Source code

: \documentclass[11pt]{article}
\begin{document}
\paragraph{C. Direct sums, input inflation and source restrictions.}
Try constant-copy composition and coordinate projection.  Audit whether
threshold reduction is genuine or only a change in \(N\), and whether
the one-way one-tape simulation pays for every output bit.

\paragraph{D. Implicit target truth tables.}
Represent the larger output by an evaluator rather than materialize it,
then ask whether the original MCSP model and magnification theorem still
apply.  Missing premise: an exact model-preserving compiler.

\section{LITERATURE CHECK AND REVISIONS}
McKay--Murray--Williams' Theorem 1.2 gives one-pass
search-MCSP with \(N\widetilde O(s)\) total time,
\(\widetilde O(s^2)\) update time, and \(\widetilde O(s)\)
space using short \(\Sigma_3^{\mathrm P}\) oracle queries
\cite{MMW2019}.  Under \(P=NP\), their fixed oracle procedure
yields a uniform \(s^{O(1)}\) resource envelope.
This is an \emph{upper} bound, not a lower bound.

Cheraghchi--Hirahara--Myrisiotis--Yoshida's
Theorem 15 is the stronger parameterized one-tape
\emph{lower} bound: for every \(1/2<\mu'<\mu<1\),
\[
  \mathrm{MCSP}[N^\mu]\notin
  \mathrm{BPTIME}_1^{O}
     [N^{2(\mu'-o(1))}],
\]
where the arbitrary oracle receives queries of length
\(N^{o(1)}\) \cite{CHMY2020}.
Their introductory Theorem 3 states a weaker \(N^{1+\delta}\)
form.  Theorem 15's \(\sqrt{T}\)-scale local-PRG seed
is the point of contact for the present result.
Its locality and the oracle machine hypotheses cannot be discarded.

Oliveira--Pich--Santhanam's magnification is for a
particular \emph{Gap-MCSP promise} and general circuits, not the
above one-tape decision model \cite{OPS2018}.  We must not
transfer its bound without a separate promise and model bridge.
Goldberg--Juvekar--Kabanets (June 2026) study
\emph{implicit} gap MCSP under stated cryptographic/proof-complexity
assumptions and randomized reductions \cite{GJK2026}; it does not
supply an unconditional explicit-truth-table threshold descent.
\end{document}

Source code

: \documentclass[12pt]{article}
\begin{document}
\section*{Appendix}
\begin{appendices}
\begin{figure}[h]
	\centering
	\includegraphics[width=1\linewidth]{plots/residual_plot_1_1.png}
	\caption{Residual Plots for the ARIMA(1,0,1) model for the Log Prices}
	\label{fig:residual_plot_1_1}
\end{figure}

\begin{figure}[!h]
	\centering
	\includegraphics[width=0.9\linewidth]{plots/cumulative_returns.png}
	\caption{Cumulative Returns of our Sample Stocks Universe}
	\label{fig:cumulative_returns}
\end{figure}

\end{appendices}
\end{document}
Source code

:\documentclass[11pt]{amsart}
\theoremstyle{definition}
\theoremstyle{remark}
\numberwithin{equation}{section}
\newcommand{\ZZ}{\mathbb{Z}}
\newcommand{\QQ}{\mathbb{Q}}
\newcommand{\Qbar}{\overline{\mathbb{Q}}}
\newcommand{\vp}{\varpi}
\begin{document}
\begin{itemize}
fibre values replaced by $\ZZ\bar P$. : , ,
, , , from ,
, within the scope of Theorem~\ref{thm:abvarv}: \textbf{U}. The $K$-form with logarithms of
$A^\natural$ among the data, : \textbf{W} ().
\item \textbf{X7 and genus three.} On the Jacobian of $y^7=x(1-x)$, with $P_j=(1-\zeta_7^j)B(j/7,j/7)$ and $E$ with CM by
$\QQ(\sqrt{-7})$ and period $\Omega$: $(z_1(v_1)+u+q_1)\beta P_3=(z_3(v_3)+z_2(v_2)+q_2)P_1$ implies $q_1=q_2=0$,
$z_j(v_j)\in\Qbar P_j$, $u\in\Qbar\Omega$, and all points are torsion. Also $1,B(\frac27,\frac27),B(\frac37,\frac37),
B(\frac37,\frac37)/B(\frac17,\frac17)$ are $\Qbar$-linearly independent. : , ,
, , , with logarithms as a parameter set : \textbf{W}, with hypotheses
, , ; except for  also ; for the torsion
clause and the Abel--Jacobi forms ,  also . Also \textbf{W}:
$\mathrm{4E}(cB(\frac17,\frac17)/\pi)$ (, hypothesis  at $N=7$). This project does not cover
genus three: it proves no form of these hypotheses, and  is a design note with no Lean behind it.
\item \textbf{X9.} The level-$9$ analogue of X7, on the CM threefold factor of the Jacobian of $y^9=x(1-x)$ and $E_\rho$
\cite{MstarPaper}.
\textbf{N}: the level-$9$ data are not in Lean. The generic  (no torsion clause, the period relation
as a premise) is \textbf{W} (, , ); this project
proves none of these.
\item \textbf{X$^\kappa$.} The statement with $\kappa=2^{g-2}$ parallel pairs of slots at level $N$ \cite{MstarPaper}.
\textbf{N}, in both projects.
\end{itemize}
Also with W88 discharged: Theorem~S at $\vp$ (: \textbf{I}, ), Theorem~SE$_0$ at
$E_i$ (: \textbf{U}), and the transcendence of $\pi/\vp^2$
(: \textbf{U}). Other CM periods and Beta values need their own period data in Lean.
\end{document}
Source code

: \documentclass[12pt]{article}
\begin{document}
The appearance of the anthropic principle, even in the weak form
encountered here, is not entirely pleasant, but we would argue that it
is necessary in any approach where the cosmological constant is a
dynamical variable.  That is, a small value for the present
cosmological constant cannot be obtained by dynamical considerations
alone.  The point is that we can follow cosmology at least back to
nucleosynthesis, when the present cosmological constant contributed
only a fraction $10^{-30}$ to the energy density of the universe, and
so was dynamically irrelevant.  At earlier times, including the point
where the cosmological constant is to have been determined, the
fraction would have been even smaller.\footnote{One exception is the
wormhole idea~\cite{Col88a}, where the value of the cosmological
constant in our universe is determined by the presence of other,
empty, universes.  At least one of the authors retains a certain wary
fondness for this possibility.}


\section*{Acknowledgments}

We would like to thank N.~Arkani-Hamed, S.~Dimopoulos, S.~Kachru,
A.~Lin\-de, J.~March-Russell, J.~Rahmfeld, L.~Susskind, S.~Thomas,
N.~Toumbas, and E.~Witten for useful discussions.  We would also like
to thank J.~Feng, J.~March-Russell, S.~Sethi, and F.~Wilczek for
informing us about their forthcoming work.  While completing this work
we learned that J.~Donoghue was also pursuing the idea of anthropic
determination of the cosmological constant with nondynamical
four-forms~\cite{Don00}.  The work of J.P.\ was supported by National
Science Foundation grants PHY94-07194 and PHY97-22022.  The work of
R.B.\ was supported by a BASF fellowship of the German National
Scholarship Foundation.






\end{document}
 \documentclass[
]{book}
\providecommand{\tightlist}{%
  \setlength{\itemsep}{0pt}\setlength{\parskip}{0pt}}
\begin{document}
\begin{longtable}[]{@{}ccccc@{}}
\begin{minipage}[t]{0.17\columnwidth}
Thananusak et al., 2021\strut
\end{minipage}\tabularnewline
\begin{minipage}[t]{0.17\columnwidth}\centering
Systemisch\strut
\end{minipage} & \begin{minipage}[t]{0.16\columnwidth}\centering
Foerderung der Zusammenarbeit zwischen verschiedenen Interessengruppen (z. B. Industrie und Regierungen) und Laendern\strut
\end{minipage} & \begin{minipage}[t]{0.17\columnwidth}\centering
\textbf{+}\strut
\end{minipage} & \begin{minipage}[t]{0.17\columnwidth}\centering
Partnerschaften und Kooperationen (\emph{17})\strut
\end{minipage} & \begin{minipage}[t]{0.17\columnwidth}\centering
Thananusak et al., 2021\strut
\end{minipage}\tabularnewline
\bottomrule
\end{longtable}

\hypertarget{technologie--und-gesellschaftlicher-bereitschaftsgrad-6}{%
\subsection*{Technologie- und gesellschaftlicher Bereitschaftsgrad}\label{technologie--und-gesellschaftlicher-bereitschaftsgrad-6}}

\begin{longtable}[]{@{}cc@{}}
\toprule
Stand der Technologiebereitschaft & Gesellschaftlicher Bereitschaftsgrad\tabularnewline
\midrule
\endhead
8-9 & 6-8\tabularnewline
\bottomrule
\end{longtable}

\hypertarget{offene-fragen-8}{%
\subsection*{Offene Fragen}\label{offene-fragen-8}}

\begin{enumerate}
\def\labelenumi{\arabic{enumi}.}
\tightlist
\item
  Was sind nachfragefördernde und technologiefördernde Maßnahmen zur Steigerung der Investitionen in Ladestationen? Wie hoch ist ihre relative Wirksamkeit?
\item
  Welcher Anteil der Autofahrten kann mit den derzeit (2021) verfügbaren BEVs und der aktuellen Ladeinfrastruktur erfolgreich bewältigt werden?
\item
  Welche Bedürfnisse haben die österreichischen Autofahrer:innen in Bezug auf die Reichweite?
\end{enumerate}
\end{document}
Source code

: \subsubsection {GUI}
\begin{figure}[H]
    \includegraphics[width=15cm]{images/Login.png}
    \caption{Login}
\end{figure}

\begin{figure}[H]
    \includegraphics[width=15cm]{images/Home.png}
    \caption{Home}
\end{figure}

------------

What is required:
Among the lines above, repeat exactly those from the line with "Also with W88" to the line with "The appearance of", counting both ends.

Answer box:
Also with W88 discharged: Theorem~S at $\vp$ (: \textbf{I}, ), Theorem~SE$_0$ at
$E_i$ (: \textbf{U}), and the transcendence of $\pi/\vp^2$
(: \textbf{U}). Other CM periods and Beta values need their own period data in Lean.
\end{document}
Source code

: \documentclass[12pt]{article}
\begin{document}
The appearance of the anthropic principle, even in the weak form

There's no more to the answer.